Gleeson tore open the Pandora's box that is our health service in a way that no opposition politician would dare to - articulate, confident, solid, and driven by immense anger, he was fearlessly declamatory. He has thrown down the gauntlet and, on a purely personal level, having spent a couple of nights on a trolley in the bedlam of an overcrowded A&E, watching the glassy-eyed despair of the sick and the elderly, I salute his efforts.
The State broadcaster has had a muscular and interesting week. Mark Little's three-part series, Who's Afraid of Islam?, began with a basic introduction to the world's fastest-growing religion. In an engaging and rigorous attempt to scan the breadth of interpretations of what it means to be Muslim - from the sterile corridors of an LA county jail (where many inmates are applying the discipline and solidarity of Islam to formerly disordered and atomised lives), to extremist followers of Abu Musab al-Zarqawi on bleached rooftops, and back again to egalitarian American Muslim intellectuals walking California's golden beaches - Little unveiled a sometimes contradictory belief system. This was nowhere more evident than in the conflicting definitions of the term "jihad", which for some means death and destruction to the enemy, while for others, more profoundly, it describes the inner struggle to do what is right.
There is no single interpretation of a global faith that is, Little told us, as diverse as the human race itself.
As the third anniversary of the war in Iraq stumbles raggedly across our radars, this feels like an important and timely series.

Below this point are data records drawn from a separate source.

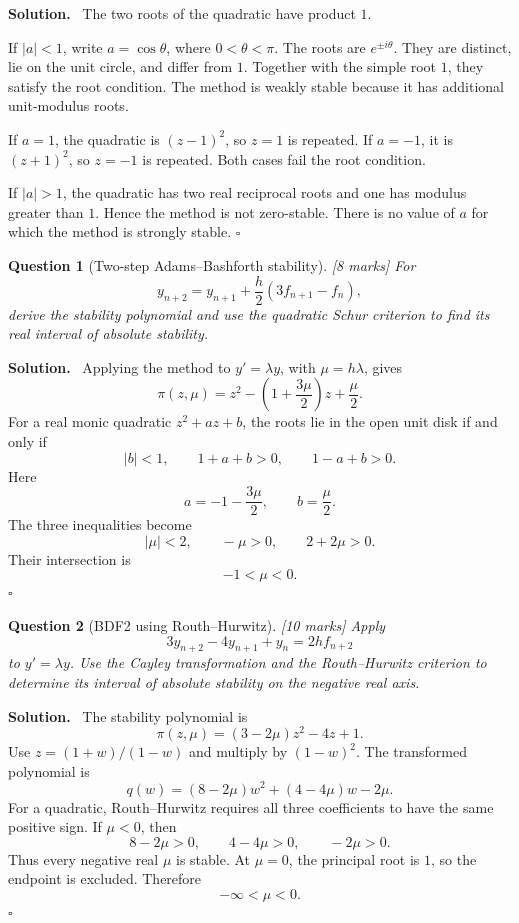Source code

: \documentclass[11pt,a4paper]{article}
\theoremstyle{questionstyle}
\newtheorem{question}{Question}
\newenvironment{solution}
  {\par\noindent\textbf{\color{solutiongreen}Solution.}\ }
  {\hfill$\square$\par}
\newcommand{\pointmark}[1]{\hfill\textnormal{\textit{[#1 marks]}}}
\newcommand{\abs}[1]{\left|#1\right|}
\begin{document}
\begin{solution}
The two roots of the quadratic have product \(1\).

If \(\abs a<1\), write \(a=\cos\theta\), where
\(0<\theta<\pi\).  The roots are \(e^{\pm i\theta}\).  They are
distinct, lie on the unit circle, and differ from \(1\).  Together
with the simple root \(1\), they satisfy the root condition.  The
method is weakly stable because it has additional unit-modulus roots.

If \(a=1\), the quadratic is \((z-1)^2\), so \(z=1\) is repeated.  If
\(a=-1\), it is \((z+1)^2\), so \(z=-1\) is repeated.  Both cases fail
the root condition.

If \(\abs a>1\), the quadratic has two real reciprocal roots and one
has modulus greater than \(1\).  Hence the method is not zero-stable.
There is no value of \(a\) for which the method is strongly stable.
\end{solution}

\begin{question}[Two-step Adams--Bashforth stability]\pointmark{8}
For
\[
  y_{n+2}=y_{n+1}+\frac h2(3f_{n+1}-f_n),
\]
derive the stability polynomial and use the quadratic Schur criterion
to find its real interval of absolute stability.
\end{question}

\begin{solution}
Applying the method to \(y'=\lambda y\), with \(\mu=h\lambda\), gives
\[
  \pi(z,\mu)
  =z^2-\left(1+\frac{3\mu}{2}\right)z+\frac{\mu}{2}.
\]
For a real monic quadratic \(z^2+az+b\), the roots lie in the open
unit disk if and only if
\[
  \abs b<1,\qquad 1+a+b>0,\qquad 1-a+b>0.
\]
Here
\[
  a=-1-\frac{3\mu}{2},\qquad b=\frac{\mu}{2}.
\]
The three inequalities become
\[
  \abs\mu<2,\qquad -\mu>0,\qquad 2+2\mu>0.
\]
Their intersection is
\[
  \boxed{-1<\mu<0}.
\]
\end{solution}

\begin{question}[BDF2 using Routh--Hurwitz]\pointmark{10}
Apply
\[
  3y_{n+2}-4y_{n+1}+y_n=2hf_{n+2}
\]
to \(y'=\lambda y\).  Use the Cayley transformation and the
Routh--Hurwitz criterion to determine its interval of absolute
stability on the negative real axis.
\end{question}

\begin{solution}
The stability polynomial is
\[
  \pi(z,\mu)=(3-2\mu)z^2-4z+1.
\]
Use \(z=(1+w)/(1-w)\) and multiply by \((1-w)^2\).  The transformed
polynomial is
\[
  q(w)=(8-2\mu)w^2+(4-4\mu)w-2\mu.
\]
For a quadratic, Routh--Hurwitz requires all three coefficients to
have the same positive sign.  If \(\mu<0\), then
\[
  8-2\mu>0,\qquad 4-4\mu>0,\qquad -2\mu>0.
\]
Thus every negative real \(\mu\) is stable.  At \(\mu=0\), the
principal root is \(1\), so the endpoint is excluded.  Therefore
\[
  \boxed{-\infty<\mu<0}.
\]
\end{solution}
\end{document}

TG4, with the assistance of the Irish Language Broadcast Fund, financed by the Northern Ireland Film and Television Commission, has created a funny and sweetly observed drama, Teenage Cics, which, despite having on board such heavyweight Irish talent as Gerard McSorley, is crouching in the schedule like a reluctant debutante. Set in the Donegal gaeltacht in the dark old days of 1985, when plaster virgins were somersaulting on their plinths and jam sandwiches still held their place in the pantheon, and with a relaxed and talented young cast, Teenage Cics is a sort of localised Malcolm in the Middle with more lust and a lot of penance.
With its Ziggy Stardust soundtrack, those moulting angora jumpers that used to clog up your airways and a world-weary old priest who prescribes "50 Hail Marys, feck it" for two teenagers who accidentally destroy a statue of Our Lady, Teenage Cics is worthy of greater attention. To paraphrase the obstreperously youthful David Cameron in the House of Commons, it's analogue nostalgia in a digital age, and all the better for it.